两人拿着票,按照指示找到了最前排的座位。
不得不承认,吕子乔虽然人不靠谱,但搞来的票位置确实是VIp级别的,正中央,视野绝佳。
刚坐下,林浔习惯性地扫视了一下周围环境,目光掠过旁边隔着一个空位的邻座时,猛地顿住了。
那是一个无比熟悉、此刻却显得格外孤独和茫然的背影。
他耷拉着肩膀,脑袋微微低垂,一只手无意识地抠着座椅的扶手,整个人散发着一股“我是谁我在哪我为什么要来这里”的浓重怨念气息。
林浔挑了挑眉,罕见地流露出了一丝真正的惊讶,脱口而出:“曾老师?你怎么在这?!”
那背影猛地一僵,像是被点了穴,然后极其缓慢地、带着一种机械般的卡顿感转了过来。
不是曾小贤还能是谁?
他看到林浔和宛瑜,眼睛瞬间瞪得溜圆,嘴巴张成了o型,脸上的懵逼程度比起林浔只多不少:“林浔?宛瑜?!什么叫我怎么也在这?我不在这儿我应该在哪?这难道不是京剧《加勒比海盗》的首映场吗?!”
林浔和宛瑜在他旁边的空位坐下。
宛瑜看着曾小贤这副搞不清状况的样子,忍不住掩嘴轻笑,解释道:“曾老师,子乔没告诉你吗?他今晚在公寓里开派对啊!声势浩大,我们出门的时候他已经在布置了。”

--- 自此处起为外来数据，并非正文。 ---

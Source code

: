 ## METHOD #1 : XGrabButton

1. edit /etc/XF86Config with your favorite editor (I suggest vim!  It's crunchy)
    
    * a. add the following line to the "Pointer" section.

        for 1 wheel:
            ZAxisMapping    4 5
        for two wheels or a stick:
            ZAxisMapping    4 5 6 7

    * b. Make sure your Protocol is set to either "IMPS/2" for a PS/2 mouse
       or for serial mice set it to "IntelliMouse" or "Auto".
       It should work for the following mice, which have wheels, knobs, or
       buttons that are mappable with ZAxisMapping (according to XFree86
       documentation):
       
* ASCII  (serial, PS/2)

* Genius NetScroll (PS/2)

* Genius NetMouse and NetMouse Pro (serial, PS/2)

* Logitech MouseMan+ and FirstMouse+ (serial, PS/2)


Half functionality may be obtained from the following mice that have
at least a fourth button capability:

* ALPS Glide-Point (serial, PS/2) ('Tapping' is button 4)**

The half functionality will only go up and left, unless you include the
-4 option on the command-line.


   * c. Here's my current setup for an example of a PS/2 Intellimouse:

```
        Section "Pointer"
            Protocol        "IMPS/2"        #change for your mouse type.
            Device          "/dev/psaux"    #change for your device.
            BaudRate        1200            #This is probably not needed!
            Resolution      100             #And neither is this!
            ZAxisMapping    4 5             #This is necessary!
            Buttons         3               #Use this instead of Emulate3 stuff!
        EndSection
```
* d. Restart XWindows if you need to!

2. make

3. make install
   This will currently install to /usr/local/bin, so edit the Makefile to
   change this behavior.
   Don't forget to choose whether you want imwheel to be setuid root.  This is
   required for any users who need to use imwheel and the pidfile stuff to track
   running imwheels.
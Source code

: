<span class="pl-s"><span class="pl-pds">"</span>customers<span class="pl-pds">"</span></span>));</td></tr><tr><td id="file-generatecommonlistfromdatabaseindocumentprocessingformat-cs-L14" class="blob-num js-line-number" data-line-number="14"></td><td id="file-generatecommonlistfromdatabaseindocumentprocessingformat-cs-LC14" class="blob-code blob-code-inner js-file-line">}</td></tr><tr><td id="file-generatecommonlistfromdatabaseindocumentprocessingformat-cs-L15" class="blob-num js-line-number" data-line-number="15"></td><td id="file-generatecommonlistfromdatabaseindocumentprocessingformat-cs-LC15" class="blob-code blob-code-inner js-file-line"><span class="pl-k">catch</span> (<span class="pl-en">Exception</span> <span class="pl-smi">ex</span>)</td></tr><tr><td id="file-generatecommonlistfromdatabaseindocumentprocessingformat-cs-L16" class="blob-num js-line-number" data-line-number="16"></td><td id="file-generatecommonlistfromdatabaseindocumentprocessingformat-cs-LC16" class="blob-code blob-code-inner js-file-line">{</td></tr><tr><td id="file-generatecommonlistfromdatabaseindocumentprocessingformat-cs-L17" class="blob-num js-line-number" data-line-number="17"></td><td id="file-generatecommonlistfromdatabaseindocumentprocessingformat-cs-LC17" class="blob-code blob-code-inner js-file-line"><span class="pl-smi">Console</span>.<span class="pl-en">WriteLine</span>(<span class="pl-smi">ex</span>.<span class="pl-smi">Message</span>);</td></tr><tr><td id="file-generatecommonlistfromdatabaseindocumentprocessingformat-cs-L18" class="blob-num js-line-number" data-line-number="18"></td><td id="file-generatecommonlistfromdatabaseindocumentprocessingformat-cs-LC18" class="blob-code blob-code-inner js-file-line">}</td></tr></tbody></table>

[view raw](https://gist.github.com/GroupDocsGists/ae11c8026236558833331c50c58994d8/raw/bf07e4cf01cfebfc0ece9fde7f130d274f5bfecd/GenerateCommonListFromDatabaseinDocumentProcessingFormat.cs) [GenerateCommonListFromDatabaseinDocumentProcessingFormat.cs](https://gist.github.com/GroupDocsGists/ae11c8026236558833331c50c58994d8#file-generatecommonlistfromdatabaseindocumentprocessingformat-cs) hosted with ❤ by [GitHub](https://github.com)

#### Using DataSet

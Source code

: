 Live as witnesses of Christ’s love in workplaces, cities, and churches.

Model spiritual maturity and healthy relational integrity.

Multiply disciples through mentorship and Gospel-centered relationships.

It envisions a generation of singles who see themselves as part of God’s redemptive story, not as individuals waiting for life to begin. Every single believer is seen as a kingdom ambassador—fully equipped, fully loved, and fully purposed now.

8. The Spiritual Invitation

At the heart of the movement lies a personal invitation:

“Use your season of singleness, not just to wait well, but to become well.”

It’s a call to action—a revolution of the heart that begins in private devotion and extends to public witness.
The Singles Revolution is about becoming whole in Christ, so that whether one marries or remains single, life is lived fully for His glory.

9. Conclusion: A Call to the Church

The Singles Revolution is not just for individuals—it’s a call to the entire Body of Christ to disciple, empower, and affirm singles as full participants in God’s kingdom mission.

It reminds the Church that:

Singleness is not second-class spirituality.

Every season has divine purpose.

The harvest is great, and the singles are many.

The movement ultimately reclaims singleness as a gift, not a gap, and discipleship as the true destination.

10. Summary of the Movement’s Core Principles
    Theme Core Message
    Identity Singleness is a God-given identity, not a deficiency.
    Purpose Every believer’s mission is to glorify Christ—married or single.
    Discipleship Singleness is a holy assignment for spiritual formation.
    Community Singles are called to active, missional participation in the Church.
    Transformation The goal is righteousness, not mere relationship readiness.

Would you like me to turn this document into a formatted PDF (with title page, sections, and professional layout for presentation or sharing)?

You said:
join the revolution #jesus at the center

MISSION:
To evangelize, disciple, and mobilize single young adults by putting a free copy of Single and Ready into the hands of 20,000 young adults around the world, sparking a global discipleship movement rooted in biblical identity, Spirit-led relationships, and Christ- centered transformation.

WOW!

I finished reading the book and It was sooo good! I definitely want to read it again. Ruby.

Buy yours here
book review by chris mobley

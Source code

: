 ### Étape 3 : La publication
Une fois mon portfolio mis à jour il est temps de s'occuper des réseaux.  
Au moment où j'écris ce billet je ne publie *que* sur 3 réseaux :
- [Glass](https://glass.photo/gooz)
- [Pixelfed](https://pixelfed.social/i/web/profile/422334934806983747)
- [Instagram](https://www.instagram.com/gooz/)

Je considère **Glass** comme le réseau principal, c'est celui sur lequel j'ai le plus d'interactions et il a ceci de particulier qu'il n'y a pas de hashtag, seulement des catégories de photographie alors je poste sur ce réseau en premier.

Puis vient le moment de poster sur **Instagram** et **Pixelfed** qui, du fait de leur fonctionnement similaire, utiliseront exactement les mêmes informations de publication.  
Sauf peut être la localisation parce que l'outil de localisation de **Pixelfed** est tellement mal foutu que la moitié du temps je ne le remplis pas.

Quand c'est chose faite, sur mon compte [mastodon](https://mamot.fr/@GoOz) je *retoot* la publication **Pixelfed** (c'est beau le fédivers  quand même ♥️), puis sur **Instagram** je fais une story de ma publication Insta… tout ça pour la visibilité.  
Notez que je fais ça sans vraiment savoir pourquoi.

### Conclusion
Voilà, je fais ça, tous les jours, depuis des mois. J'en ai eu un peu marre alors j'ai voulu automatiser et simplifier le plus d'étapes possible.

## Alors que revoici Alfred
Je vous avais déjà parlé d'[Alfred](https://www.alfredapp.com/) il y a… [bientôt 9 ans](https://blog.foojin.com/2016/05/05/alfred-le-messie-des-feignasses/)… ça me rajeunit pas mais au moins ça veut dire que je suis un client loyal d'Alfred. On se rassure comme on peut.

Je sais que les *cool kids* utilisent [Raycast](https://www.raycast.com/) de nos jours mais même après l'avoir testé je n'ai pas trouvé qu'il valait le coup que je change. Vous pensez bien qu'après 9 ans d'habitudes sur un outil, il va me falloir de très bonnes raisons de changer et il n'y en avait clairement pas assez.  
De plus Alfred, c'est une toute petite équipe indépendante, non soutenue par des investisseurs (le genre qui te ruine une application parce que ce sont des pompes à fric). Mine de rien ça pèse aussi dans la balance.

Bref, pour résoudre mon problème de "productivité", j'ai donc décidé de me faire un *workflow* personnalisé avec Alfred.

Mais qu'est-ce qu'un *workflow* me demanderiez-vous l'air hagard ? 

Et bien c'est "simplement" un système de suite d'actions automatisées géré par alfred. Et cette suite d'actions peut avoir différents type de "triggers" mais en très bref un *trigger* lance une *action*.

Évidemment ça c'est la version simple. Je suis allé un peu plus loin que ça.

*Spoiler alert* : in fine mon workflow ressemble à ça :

“我们还以为你肯定是派对的核心人物,正在家里嗨呢!”
“什…什么?!!” 曾小贤一听,眼睛瞬间瞪得像铜铃,声音猛地拔高,直接变了调,尖利得差点刺破剧场略显沉闷的空气,“派…派对?!他们在办派对?!什么时候的事?!为什么没人告诉我啊?!!”
他感觉自己仿佛被一道无形的闪电劈中了天灵盖!
一股凉气从脚底板直冲天灵盖!吕子乔!那个杀千刀的吕子乔!开派对居然不叫他曾小贤?!他可是爱情公寓的派对……呃……重要参与者啊!(虽然经常是负责搞笑和被打压的那个)连这种活动都把他排除在外了?!
他的人缘难道已经差到这种人神共愤、天地不容的地步了吗?!一瞬间,被抛弃、被孤立、被全世界背叛的感觉如同潮水般将他淹没!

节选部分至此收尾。